• _Activity_
Look through the entries below and count every line in which "Brew" appears; reply with the number only.
BEGIN Task material
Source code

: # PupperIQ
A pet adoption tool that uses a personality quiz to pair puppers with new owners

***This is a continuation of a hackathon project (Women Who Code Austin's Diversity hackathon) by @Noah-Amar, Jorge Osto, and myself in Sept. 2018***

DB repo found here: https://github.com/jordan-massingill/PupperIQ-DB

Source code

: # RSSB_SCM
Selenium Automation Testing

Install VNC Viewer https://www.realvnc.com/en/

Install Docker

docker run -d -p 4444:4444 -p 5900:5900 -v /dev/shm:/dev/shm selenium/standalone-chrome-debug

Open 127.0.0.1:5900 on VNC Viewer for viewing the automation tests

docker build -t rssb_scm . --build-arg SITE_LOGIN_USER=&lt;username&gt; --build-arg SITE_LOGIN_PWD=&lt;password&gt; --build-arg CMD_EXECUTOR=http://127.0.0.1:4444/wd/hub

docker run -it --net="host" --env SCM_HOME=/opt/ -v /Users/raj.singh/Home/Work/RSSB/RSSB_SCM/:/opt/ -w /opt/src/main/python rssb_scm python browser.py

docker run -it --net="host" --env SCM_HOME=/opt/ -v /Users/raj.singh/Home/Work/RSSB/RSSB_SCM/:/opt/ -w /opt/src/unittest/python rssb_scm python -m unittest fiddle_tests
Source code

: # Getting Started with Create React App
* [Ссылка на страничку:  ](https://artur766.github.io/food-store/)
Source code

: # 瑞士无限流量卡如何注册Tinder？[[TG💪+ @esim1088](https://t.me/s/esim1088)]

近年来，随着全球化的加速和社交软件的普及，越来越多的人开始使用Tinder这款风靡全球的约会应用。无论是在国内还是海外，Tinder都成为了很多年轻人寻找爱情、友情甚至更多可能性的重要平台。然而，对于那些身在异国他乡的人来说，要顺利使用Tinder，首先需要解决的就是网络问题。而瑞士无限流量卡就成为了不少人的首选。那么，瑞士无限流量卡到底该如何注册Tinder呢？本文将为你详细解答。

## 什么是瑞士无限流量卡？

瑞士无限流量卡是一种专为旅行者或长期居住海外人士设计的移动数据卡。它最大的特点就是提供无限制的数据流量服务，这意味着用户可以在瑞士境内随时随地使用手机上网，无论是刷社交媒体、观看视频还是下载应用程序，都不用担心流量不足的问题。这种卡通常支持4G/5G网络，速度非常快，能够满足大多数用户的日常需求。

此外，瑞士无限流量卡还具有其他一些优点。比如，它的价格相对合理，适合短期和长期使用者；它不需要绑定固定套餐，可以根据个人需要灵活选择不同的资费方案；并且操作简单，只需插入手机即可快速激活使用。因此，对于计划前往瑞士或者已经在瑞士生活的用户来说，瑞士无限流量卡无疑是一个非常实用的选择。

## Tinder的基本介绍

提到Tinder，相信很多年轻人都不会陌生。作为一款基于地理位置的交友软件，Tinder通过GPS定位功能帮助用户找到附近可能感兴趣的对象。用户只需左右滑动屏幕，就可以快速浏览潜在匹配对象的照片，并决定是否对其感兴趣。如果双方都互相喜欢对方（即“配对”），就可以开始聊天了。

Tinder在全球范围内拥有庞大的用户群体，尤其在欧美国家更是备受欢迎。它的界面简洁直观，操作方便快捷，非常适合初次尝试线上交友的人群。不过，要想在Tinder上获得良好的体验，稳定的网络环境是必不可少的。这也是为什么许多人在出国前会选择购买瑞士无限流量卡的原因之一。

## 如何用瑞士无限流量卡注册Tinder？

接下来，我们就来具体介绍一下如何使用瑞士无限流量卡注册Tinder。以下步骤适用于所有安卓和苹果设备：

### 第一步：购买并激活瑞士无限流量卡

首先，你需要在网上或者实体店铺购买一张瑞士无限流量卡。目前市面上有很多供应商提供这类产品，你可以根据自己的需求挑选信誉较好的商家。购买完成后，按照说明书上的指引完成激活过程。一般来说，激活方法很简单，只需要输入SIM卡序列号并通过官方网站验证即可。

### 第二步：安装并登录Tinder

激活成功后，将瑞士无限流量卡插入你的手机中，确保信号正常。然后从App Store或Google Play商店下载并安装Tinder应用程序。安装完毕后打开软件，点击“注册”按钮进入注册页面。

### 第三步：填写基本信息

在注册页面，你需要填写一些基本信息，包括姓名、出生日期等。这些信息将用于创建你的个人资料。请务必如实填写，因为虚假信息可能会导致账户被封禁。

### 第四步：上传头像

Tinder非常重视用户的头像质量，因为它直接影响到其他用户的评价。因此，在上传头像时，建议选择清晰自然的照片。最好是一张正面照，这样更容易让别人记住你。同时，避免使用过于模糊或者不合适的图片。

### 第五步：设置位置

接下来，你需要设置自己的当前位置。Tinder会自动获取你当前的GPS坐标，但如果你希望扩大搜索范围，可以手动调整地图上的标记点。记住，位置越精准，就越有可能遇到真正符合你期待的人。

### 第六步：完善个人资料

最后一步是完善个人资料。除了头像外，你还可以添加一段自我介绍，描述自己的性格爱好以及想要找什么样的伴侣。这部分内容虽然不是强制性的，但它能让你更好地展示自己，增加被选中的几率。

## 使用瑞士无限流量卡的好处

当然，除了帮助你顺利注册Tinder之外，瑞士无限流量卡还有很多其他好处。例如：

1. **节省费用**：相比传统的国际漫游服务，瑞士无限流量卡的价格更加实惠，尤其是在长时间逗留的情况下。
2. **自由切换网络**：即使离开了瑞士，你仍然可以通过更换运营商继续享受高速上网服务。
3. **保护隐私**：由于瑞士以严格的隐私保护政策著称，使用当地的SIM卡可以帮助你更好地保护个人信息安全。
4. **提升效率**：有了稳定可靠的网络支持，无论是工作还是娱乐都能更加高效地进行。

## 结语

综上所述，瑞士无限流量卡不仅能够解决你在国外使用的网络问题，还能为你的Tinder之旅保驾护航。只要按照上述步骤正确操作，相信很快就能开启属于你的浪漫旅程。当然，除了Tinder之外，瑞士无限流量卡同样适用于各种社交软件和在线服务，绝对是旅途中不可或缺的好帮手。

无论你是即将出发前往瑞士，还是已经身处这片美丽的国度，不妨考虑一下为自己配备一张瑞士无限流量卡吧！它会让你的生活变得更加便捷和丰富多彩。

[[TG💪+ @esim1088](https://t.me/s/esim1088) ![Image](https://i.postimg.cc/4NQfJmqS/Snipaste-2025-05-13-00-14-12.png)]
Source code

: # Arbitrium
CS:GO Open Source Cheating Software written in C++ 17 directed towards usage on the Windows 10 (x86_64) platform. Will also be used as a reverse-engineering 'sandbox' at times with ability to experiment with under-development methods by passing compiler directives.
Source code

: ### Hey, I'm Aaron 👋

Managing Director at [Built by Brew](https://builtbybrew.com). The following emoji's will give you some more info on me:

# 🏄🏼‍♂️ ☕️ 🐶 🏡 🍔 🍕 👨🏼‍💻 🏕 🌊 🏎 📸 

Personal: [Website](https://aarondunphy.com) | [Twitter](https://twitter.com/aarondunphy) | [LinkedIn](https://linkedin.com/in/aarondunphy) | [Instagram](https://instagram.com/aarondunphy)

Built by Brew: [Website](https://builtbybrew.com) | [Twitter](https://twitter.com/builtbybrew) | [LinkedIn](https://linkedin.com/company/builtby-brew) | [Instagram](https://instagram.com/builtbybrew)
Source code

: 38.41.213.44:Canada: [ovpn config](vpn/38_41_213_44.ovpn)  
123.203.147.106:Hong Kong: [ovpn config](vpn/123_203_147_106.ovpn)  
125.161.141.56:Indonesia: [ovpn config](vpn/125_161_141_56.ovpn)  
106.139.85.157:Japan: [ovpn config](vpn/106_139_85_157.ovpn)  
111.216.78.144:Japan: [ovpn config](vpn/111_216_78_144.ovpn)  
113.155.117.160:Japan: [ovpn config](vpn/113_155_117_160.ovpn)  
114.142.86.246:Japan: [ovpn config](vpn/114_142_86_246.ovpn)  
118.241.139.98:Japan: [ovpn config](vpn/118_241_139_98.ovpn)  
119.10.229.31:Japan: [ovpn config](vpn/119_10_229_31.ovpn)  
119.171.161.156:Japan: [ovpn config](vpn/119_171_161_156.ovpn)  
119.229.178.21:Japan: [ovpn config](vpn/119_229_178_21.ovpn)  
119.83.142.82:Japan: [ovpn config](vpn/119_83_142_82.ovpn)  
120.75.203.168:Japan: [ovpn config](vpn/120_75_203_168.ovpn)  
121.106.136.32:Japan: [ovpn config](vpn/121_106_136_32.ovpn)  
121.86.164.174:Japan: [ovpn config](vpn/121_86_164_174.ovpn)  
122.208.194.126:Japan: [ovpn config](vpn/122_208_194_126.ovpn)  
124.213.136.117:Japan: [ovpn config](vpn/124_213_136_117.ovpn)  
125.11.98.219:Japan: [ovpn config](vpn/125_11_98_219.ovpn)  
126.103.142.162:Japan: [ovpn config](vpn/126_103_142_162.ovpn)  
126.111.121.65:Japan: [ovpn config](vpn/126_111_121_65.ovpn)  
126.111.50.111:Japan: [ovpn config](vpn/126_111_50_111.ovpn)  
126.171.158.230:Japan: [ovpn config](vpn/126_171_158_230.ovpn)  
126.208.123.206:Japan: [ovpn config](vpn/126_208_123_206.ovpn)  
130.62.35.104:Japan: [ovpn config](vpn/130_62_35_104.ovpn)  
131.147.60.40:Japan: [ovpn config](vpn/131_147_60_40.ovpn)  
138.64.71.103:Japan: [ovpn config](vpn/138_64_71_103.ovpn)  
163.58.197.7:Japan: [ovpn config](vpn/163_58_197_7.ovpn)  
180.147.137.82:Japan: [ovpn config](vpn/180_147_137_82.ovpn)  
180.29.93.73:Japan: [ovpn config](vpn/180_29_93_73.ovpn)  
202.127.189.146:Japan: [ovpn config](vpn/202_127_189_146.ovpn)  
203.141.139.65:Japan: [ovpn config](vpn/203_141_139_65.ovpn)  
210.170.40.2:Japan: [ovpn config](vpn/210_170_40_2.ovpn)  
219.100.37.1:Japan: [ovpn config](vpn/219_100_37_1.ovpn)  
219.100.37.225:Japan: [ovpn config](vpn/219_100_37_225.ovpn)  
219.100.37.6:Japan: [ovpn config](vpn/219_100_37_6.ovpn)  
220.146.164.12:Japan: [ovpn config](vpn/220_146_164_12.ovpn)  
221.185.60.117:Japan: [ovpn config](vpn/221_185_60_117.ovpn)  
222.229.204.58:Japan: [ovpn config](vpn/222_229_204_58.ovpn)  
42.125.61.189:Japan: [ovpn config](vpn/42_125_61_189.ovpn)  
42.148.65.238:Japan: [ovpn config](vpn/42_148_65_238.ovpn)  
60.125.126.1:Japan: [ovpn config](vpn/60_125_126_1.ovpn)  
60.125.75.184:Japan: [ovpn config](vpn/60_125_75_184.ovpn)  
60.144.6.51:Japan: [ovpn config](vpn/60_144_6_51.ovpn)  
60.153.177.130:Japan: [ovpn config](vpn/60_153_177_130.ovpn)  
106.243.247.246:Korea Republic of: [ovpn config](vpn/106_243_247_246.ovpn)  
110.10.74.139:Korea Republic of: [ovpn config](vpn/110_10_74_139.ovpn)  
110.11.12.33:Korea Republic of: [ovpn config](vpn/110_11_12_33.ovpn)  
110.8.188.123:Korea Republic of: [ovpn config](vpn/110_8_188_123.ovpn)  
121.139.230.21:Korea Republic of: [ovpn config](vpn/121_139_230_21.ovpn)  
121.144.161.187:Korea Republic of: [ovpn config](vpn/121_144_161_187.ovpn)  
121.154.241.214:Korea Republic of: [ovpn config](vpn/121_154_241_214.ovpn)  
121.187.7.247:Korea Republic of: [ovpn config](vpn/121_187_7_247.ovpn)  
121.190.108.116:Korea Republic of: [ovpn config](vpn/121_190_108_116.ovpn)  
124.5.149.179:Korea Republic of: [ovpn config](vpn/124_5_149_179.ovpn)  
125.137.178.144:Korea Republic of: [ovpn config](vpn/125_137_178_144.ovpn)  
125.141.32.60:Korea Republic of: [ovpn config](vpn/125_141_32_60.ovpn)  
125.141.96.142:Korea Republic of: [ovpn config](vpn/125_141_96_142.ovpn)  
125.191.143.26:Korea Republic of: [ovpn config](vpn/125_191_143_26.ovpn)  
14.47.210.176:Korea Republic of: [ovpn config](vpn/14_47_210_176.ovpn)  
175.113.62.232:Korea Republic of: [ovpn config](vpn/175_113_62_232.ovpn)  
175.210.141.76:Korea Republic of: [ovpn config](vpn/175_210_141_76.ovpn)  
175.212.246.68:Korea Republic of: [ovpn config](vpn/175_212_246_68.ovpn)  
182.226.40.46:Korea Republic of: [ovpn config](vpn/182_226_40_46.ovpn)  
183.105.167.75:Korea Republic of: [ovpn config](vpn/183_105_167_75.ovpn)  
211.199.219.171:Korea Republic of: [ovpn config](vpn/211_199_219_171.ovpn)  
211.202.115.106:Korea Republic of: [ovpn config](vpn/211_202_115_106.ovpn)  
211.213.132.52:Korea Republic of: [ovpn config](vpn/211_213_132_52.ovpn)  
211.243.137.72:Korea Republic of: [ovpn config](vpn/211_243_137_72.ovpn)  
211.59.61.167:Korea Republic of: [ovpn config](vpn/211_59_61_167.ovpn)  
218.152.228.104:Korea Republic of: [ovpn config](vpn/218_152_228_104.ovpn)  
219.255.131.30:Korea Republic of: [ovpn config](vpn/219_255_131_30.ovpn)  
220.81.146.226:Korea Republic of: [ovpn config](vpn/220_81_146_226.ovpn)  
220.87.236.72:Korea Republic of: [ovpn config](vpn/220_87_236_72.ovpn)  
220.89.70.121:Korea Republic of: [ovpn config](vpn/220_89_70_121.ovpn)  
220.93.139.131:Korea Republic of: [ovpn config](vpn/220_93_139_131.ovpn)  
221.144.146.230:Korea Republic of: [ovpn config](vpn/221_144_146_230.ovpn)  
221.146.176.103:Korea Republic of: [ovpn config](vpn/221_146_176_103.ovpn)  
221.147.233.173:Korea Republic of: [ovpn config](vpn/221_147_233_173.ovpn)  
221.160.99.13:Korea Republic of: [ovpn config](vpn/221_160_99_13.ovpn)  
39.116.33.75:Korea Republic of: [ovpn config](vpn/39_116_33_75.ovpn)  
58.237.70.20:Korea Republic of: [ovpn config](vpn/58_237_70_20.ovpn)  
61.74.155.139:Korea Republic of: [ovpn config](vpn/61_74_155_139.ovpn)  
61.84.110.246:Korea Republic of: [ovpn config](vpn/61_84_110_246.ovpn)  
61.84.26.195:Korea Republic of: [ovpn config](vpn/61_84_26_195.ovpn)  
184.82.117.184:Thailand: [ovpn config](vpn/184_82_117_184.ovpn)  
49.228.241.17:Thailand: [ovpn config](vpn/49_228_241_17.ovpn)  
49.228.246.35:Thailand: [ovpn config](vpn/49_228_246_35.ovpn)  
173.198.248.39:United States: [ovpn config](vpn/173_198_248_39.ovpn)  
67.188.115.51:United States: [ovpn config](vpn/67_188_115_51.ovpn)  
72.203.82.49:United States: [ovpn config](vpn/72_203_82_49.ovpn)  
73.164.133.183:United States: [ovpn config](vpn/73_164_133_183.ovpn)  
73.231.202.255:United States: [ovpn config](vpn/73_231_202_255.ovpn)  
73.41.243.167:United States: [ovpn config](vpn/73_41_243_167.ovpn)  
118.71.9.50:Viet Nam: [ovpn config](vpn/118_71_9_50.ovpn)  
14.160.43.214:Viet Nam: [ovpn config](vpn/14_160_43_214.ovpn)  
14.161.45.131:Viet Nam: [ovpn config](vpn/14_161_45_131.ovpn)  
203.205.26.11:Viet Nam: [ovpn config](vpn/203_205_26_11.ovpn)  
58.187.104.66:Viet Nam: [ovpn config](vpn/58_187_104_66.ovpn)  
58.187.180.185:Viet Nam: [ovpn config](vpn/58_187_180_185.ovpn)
END Task material
• _Response to the task_
2